Work order: Look through the material and tally each line bearing the word "pikų". Give only the total.

Data section:
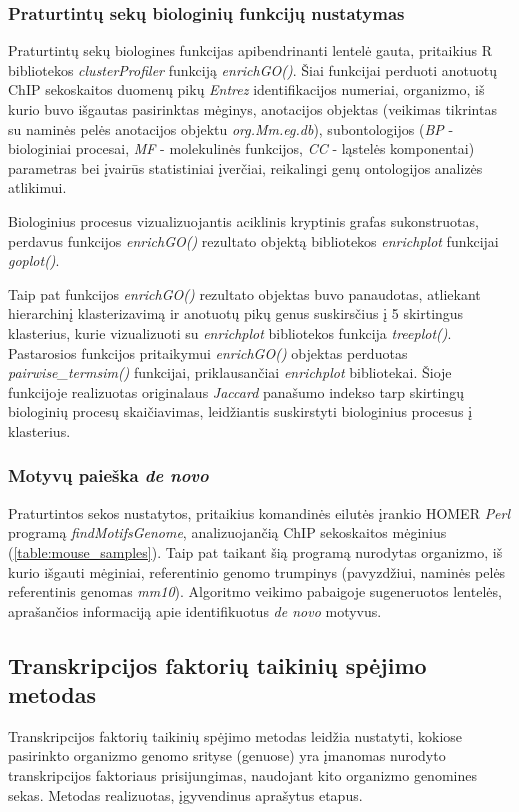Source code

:\documentclass[12pt]{article}
\begin{document}
\subsubsection*{Praturtintų sekų biologinių funkcijų nustatymas}
Praturtintų sekų biologines funkcijas apibendrinanti lentelė gauta, pritaikius R
bibliotekos \emph{clusterProfiler} \cite{CLUSTERPROFILER} funkciją
\emph{enrichGO()}. Šiai funkcijai perduoti anotuotų ChIP sekoskaitos duomenų
pikų \emph{Entrez} identifikacijos numeriai, organizmo, iš kurio buvo išgautas
pasirinktas mėginys, anotacijos objektas (veikimas tikrintas su naminės pelės
anotacijos objektu \emph{org.Mm.eg.db}), subontologijos (\emph{BP} -
biologiniai procesai, \emph{MF} - molekulinės funkcijos, \emph{CC} - ląstelės
komponentai) parametras bei įvairūs statistiniai įverčiai, reikalingi genų
ontologijos analizės atlikimui.

Biologinius procesus vizualizuojantis aciklinis kryptinis grafas sukonstruotas,
perdavus funkcijos \emph{enrichGO()} rezultato objektą bibliotekos
\emph{enrichplot} \cite{ENRICHPLOT} funkcijai \emph{goplot()}.

Taip pat funkcijos \emph{enrichGO()} rezultato objektas buvo panaudotas,
atliekant hierarchinį klasterizavimą ir anotuotų pikų genus suskirsčius į
5 skirtingus klasterius, kurie vizualizuoti su \emph{enrichplot} bibliotekos
funkcija \emph{treeplot()}. Pastarosios funkcijos pritaikymui \emph{enrichGO()}
objektas perduotas \emph{pairwise\_termsim()} funkcijai, priklausančiai
\emph{enrichplot} bibliotekai. Šioje funkcijoje realizuotas originalaus
\emph{Jaccard} panašumo indekso tarp skirtingų biologinių procesų skaičiavimas,
leidžiantis suskirstyti biologinius procesus į klasterius.

\subsubsection*{Motyvų paieška \emph{de novo}}
Praturtintos sekos nustatytos, pritaikius komandinės eilutės įrankio
HOMER \cite{HOMER} \emph{Perl} programą \emph{findMotifsGenome}, analizuojančią
ChIP sekoskaitos mėginius (\ref{table:mouse_samples}). Taip pat taikant
šią programą nurodytas organizmo, iš kurio išgauti mėginiai, referentinio genomo
trumpinys (pavyzdžiui, naminės pelės referentinis genomas \emph{mm10}).
Algoritmo veikimo pabaigoje sugeneruotos lentelės, aprašančios informaciją
apie identifikuotus \emph{de novo} motyvus.

\newpage

\subsection{Transkripcijos faktorių taikinių spėjimo metodas}
Transkripcijos faktorių taikinių spėjimo metodas leidžia nustatyti, kokiose
pasirinkto organizmo genomo srityse (genuose) yra įmanomas nurodyto
transkripcijos faktoriaus prisijungimas, naudojant kito organizmo genomines
sekas. Metodas realizuotas, įgyvendinus aprašytus etapus.
\end{document}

Expected answer: 2